- ABOUT THIS TASK: Wherever a picture appears, leave it out, and transcribe the rest of the records exactly.
[[ DATA EXCERPTS open ]]
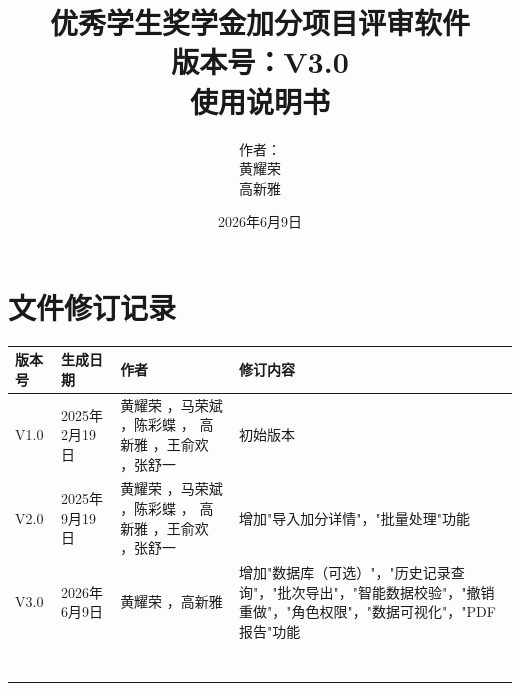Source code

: \documentclass[12pt,openany]{report}
\begin{document}
	
	\title{\textbf{优秀学生奖学金加分项目评审软件}\\\textbf{版本号：V3.0}\\\textbf{使用说明书}}
	\author{作者：\\黄耀荣\\高新雅} 
	\date{2026年6月9日}    %
	\maketitle       %

	
	\setcounter{page}{1} %
	\tableofcontents      %
	
	\chapter*{文件修订记录}
	
\renewcommand{\arraystretch}{1.5} %

\begin{center}
	\begin{tabular}{ | m{1.5cm}<{\centering}|m{4cm}<{\centering} | m{5cm}<{\centering} | m{3.5cm}<{\centering} |}
		\hline
	版本号 & 生成日期 & 作者 & 修订内容 \\ %
	\hline
	V1.0 & 2025年2月19日 & 黄耀荣 ，马荣斌 ，陈彩蝶 ， 高新雅 ，王俞欢 ，张舒一 & 初始版本 \\ %
	\hline
	V2.0 & 2025年9月19日 & 黄耀荣 ，马荣斌 ，陈彩蝶 ， 高新雅 ，王俞欢 ，张舒一 & 增加"导入加分详情"，"批量处理"功能 \\ %
	\hline
	V3.0 & 2026年6月9日 & 黄耀荣 ，高新雅 & 增加"数据库（可选）"，"历史记录查询"，"批次导出"，"智能数据校验"，"撤销重做"，"角色权限"，"数据可视化"，"PDF报告"功能 \\ %
	\hline
	&  &  &  \\ %
	\hline
	&  &  &  \\ %
	\hline
	&  &  &  \\ %
	\hline
	&  &  &  \\ %
	\hline
		&  &  &  \\ %
	\hline
		&  &  &  \\ %
	\hline
		&  &  &  \\ %
	\hline
\end{tabular}
\end{center}





	

	
\end{document}
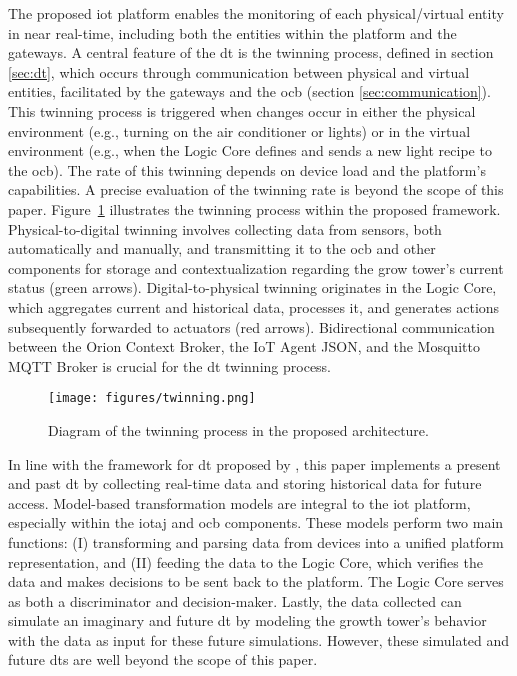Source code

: \documentclass[preprint, review, 12pt]{elsarticle}
\begin{document}
The proposed \gls{iot} platform enables the monitoring of each physical/virtual entity in near real-time, including both the entities within the platform and the gateways. A central feature of the \gls{dt} is the twinning process, defined in section \ref{sec:dt}, which occurs through communication between physical and virtual entities, facilitated by the gateways and the \gls{ocb} (section \ref{sec:communication}). This twinning process is triggered when changes occur in either the physical environment (e.g., turning on the air conditioner or lights) or in the virtual environment (e.g., when the Logic Core defines and sends a new light recipe to the \gls{ocb}). The rate of this twinning depends on device load and the platform’s capabilities. A precise evaluation of the twinning rate is beyond the scope of this paper. Figure~\ref{fig:twinning-process} illustrates the twinning process within the proposed framework. Physical-to-digital twinning involves collecting data from sensors, both automatically and manually, and transmitting it to the \gls{ocb} and other components for storage and contextualization regarding the grow tower's current status (green arrows). Digital-to-physical twinning originates in the Logic Core, which aggregates current and historical data, processes it, and generates actions subsequently forwarded to actuators (red arrows). Bidirectional communication between the Orion Context Broker, the IoT Agent JSON, and the Mosquitto MQTT Broker is crucial for the \gls{dt} twinning process.

\begin{figure}
    \centering
    \texttt{[image: figures/twinning.png]}
    \caption{Diagram of the twinning process in the proposed architecture.}
    \label{fig:twinning-process}
\end{figure}

In line with the framework for \gls{dt} proposed by \cite{verdouw2021}, this paper implements a present and past \gls{dt} by collecting real-time data and storing historical data for future access. Model-based transformation models are integral to the \gls{iot} platform, especially within the \gls{iotaj} and \gls{ocb} components. These models perform two main functions: (I) transforming and parsing data from devices into a unified platform representation, and (II) feeding the data to the Logic Core, which verifies the data and makes decisions to be sent back to the platform. The Logic Core serves as both a discriminator and decision-maker. Lastly, the data collected can simulate an imaginary and future \gls{dt} by modeling the growth tower's behavior with the data as input for these future simulations. However, these simulated and future \gls{dt}s are well beyond the scope of this paper.
\end{document}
[[ DATA EXCERPTS closed ]]
- EXERCISE RESULT:
Source code

: \documentclass[12pt,openany]{report}
\begin{document}
	
	\title{\textbf{优秀学生奖学金加分项目评审软件}\\\textbf{版本号：V3.0}\\\textbf{使用说明书}}
	\author{作者：\\黄耀荣\\高新雅} 
	\date{2026年6月9日}    %
	\maketitle       %

	
	\setcounter{page}{1} %
	\tableofcontents      %
	
	\chapter*{文件修订记录}
	
\renewcommand{\arraystretch}{1.5} %

\begin{center}
	\begin{tabular}{ | m{1.5cm}<{\centering}|m{4cm}<{\centering} | m{5cm}<{\centering} | m{3.5cm}<{\centering} |}
		\hline
	版本号 & 生成日期 & 作者 & 修订内容 \\ %
	\hline
	V1.0 & 2025年2月19日 & 黄耀荣 ，马荣斌 ，陈彩蝶 ， 高新雅 ，王俞欢 ，张舒一 & 初始版本 \\ %
	\hline
	V2.0 & 2025年9月19日 & 黄耀荣 ，马荣斌 ，陈彩蝶 ， 高新雅 ，王俞欢 ，张舒一 & 增加"导入加分详情"，"批量处理"功能 \\ %
	\hline
	V3.0 & 2026年6月9日 & 黄耀荣 ，高新雅 & 增加"数据库（可选）"，"历史记录查询"，"批次导出"，"智能数据校验"，"撤销重做"，"角色权限"，"数据可视化"，"PDF报告"功能 \\ %
	\hline
	&  &  &  \\ %
	\hline
	&  &  &  \\ %
	\hline
	&  &  &  \\ %
	\hline
	&  &  &  \\ %
	\hline
		&  &  &  \\ %
	\hline
		&  &  &  \\ %
	\hline
		&  &  &  \\ %
	\hline
\end{tabular}
\end{center}





	

	
\end{document}
Source code

: \documentclass[preprint, review, 12pt]{elsarticle}
\begin{document}
The proposed \gls{iot} platform enables the monitoring of each physical/virtual entity in near real-time, including both the entities within the platform and the gateways. A central feature of the \gls{dt} is the twinning process, defined in section \ref{sec:dt}, which occurs through communication between physical and virtual entities, facilitated by the gateways and the \gls{ocb} (section \ref{sec:communication}). This twinning process is triggered when changes occur in either the physical environment (e.g., turning on the air conditioner or lights) or in the virtual environment (e.g., when the Logic Core defines and sends a new light recipe to the \gls{ocb}). The rate of this twinning depends on device load and the platform’s capabilities. A precise evaluation of the twinning rate is beyond the scope of this paper. Figure~\ref{fig:twinning-process} illustrates the twinning process within the proposed framework. Physical-to-digital twinning involves collecting data from sensors, both automatically and manually, and transmitting it to the \gls{ocb} and other components for storage and contextualization regarding the grow tower's current status (green arrows). Digital-to-physical twinning originates in the Logic Core, which aggregates current and historical data, processes it, and generates actions subsequently forwarded to actuators (red arrows). Bidirectional communication between the Orion Context Broker, the IoT Agent JSON, and the Mosquitto MQTT Broker is crucial for the \gls{dt} twinning process.

\begin{figure}
    \centering
    \texttt{[image: figures/twinning.png]}
    \caption{Diagram of the twinning process in the proposed architecture.}
    \label{fig:twinning-process}
\end{figure}

In line with the framework for \gls{dt} proposed by \cite{verdouw2021}, this paper implements a present and past \gls{dt} by collecting real-time data and storing historical data for future access. Model-based transformation models are integral to the \gls{iot} platform, especially within the \gls{iotaj} and \gls{ocb} components. These models perform two main functions: (I) transforming and parsing data from devices into a unified platform representation, and (II) feeding the data to the Logic Core, which verifies the data and makes decisions to be sent back to the platform. The Logic Core serves as both a discriminator and decision-maker. Lastly, the data collected can simulate an imaginary and future \gls{dt} by modeling the growth tower's behavior with the data as input for these future simulations. However, these simulated and future \gls{dt}s are well beyond the scope of this paper.
\end{document}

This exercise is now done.